- [BRIEF] Check each line below for "watchdog" and say how many have it, with no other words.

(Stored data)
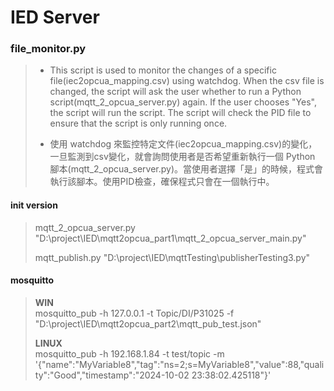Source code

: # IED Server


### file_monitor.py
> * This script is used to monitor the changes of a specific file(iec2opcua_mapping.csv) using watchdog. When the csv file is changed, the script will ask the user whether to run a Python script(mqtt_2_opcua_server.py) again. If the user chooses "Yes", the script will run the script. The script will check the PID file to ensure that the script is only running once.
> 
> * 使用 watchdog 來監控特定文件(iec2opcua_mapping.csv)的變化，一旦監測到csv變化，就會詢問使用者是否希望重新執行一個 Python 腳本(mqtt_2_opcua_server.py)。當使用者選擇「是」的時候，程式會執行該腳本。使用PID檢查，確保程式只會在一個執行中。



#### init version
> mqtt_2_opcua_server.py  "D:\project\IED\mqtt2opcua_part1\mqtt_2_opcua_server_main.py"
>   
> mqtt_publish.py 
"D:\project\IED\mqttTesting\publisherTesting3.py"



#### mosquitto 
> **WIN**    
mosquitto_pub -h 127.0.0.1 -t Topic/DI/P31025 -f "D:\project\IED\mqtt2opcua_part2\mqtt_pub_test.json"
>  
>**LINUX**  
mosquitto_pub -h 192.168.1.84 -t test/topic -m '{"name":"MyVariable8","tag":"ns=2;s=MyVariable8","value":88,"quality":"Good","timestamp":"2024-10-02 23:38:02.425118"}'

- [SOLUTION TO THIS PROBLEM] 2